– Żaden zadowolony ze swojego zajęcia pracownik – dla nas potencjalny cenny kandydat – nie odpowie na prasowe ogłoszenia – tłumaczy sens pracy łowców głów prezes jednej z czołowych polskich firm doradztwa personalnego. – Przeciwnie. Każde ogłoszenie to setki absurdalnych zgłoszeń. Kiedyś szukaliśmy w ten sposób kierownika regionalnej sieci stacji benzynowych. Wybraliśmy kilka ofert. Jeden z kandydatów na rozmowę stawił się z ochroniarzem. Przedstawił się jako lokalny biznesmen. Okazał się być także posłem na Sejm, co w życiorysie zataił.
Zawód łowcy wymyślił Thorndike Deland, który w 1926 r. za 200 dolarów przekonał nowojorskiego handlowca do zmiany firmy. W Polsce nie jest już żadną nowością, na rynku z początkiem lat 90. wypączkowały filie światowych gigantów i lokalne agencje. Metody pracy konsultantów z rodzimych firm ponoć nie odbiegają od stosowanych przez Korn/Ferry, Egon Zehnder, Neuman, Heidrick&Struggles czy świeżo przeszczepionej na polski grunt Russel Reynolds. Różna bywa natomiast cena usług, bo zagraniczne centrale narzucają czasem ogromne stawki.

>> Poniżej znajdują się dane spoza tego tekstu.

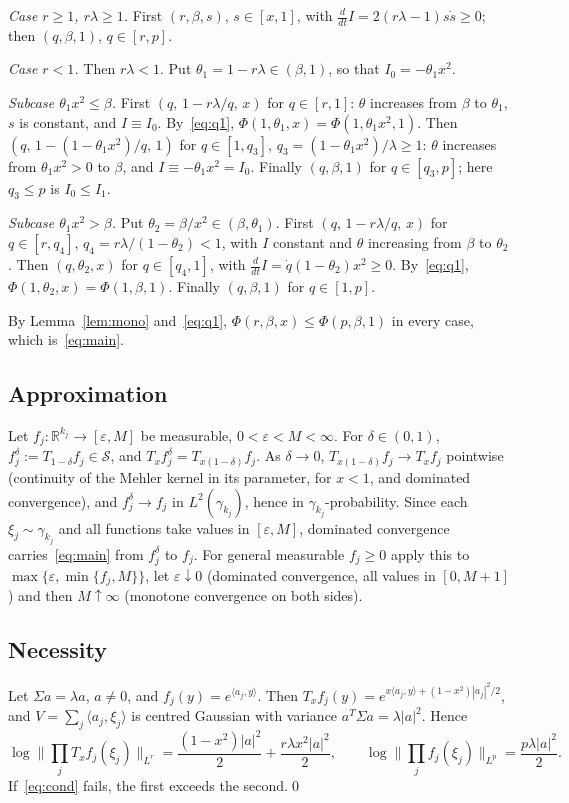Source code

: \documentclass[11pt]{amsart}
\theoremstyle{definition}
\newcommand{\R}{\mathbb{R}}
\newcommand{\cS}{\mathcal{S}}
\begin{document}
\emph{Case $r\ge1$, $r\lambda\ge1$.} First $(r,\beta,s)$, $s\in[x,1]$, with $\frac{d}{dt}I=2(r\lambda-1)s\dot s\ge0$;
then $(q,\beta,1)$, $q\in[r,p]$.

\emph{Case $r<1$.} Then $r\lambda<1$. Put $\theta_1=1-r\lambda\in(\beta,1)$, so that $I_0=-\theta_1x^2$.

\emph{Subcase $\theta_1x^2\le\beta$.} First $(q,\,1-r\lambda/q,\,x)$ for $q\in[r,1]$: $\theta$ increases from $\beta$
to $\theta_1$, $s$ is constant, and $I\equiv I_0$. By~\eqref{eq:q1}, $\Phi(1,\theta_1,x)=\Phi(1,\theta_1x^2,1)$. Then
$(q,\,1-(1-\theta_1x^2)/q,\,1)$ for $q\in[1,q_3]$, $q_3=(1-\theta_1x^2)/\lambda\ge1$: $\theta$ increases from
$\theta_1x^2>0$ to $\beta$, and $I\equiv-\theta_1x^2=I_0$. Finally $(q,\beta,1)$ for $q\in[q_3,p]$; here $q_3\le p$ is
$I_0\le I_1$.

\emph{Subcase $\theta_1x^2>\beta$.} Put $\theta_2=\beta/x^2\in(\beta,\theta_1)$. First $(q,\,1-r\lambda/q,\,x)$ for
$q\in[r,q_4]$, $q_4=r\lambda/(1-\theta_2)<1$, with $I$ constant and $\theta$ increasing from $\beta$ to $\theta_2$.
Then $(q,\theta_2,x)$ for $q\in[q_4,1]$, with $\frac{d}{dt}I=\dot q(1-\theta_2)x^2\ge0$. By~\eqref{eq:q1},
$\Phi(1,\theta_2,x)=\Phi(1,\beta,1)$. Finally $(q,\beta,1)$ for $q\in[1,p]$.

By Lemma~\ref{lem:mono} and~\eqref{eq:q1}, $\Phi(r,\beta,x)\le\Phi(p,\beta,1)$ in every case, which is~\eqref{eq:main}.

\subsection{Approximation}\label{sec:approx}
Let $f_j:\R^{k_j}\to[\varepsilon,M]$ be measurable, $0<\varepsilon<M<\infty$. For $\delta\in(0,1)$,
$f_j^\delta:=T_{1-\delta}f_j\in\cS$, and $T_xf_j^\delta=T_{x(1-\delta)}f_j$. As $\delta\to0$, $T_{x(1-\delta)}f_j\to T_xf_j$
pointwise (continuity of the Mehler kernel in its parameter, for $x<1$, and dominated convergence), and
$f_j^\delta\to f_j$ in $L^2(\gamma_{k_j})$, hence in $\gamma_{k_j}$-probability. Since each $\xi_j\sim\gamma_{k_j}$ and all
functions take values in $[\varepsilon,M]$, dominated convergence carries~\eqref{eq:main} from $f_j^\delta$ to $f_j$.
For general measurable $f_j\ge0$ apply this to $\max\{\varepsilon,\min\{f_j,M\}\}$, let $\varepsilon\downarrow0$ (dominated
convergence, all values in $[0,M+1]$) and then $M\uparrow\infty$ (monotone convergence on both sides).

\subsection{Necessity}
Let $\Sigma a=\lambda a$, $a\ne0$, and $f_j(y)=e^{\langle a_j,y\rangle}$. Then
$T_xf_j(y)=e^{x\langle a_j,y\rangle+(1-x^2)|a_j|^2/2}$, and $V=\sum_j\langle a_j,\xi_j\rangle$ is centred Gaussian with
variance $a^T\Sigma a=\lambda|a|^2$. Hence
\[
\log\Big\|\prod_jT_xf_j(\xi_j)\Big\|_{L^r}=\frac{(1-x^2)|a|^2}2+\frac{r\lambda x^2|a|^2}2,\qquad
\log\Big\|\prod_jf_j(\xi_j)\Big\|_{L^p}=\frac{p\lambda|a|^2}2 .
\]
If~\eqref{eq:cond} fails, the first exceeds the second.\qed
\end{document}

Coraz to nowe sektory szukają przez łowców pracowników na coraz to niższe stanowiska, co jedni mają za naturalny bieg rzeczy, inni – za psucie rynku przez zbyt liczne i przyjmujące każde zlecenie agencje. – Nowość to media korzystające z łowców. Do nowego wydawnictwa trzeba przecież znaleźć dyrektora finansowego, grafików, redaktorów – wyjawia jeden z konsultantów. – Nie zgłaszają się do nas jeszcze placówki oświatowe, a na Zachodzie uniwersytety to stały klient. Ale spółkom Skarbu Państwa niekiedy pomagamy – wykłada Joanna Dulniak, menedżer w agencji doradczej Bigram.
Namierzyć, dotrzeć, wyłowić
Kiedy nowa firma potrzebuje sprawdzonych prezesów lub dyrektorów, stara chce zastąpić niewydolnych zdolniejszymi, kiedy trzeba wyciągnąć od konkurencji rzadkiego specjalistę, headhunter (łowca głów) dostaje zadanie: namierzyć, dotrzeć i wyłowić najlepszego.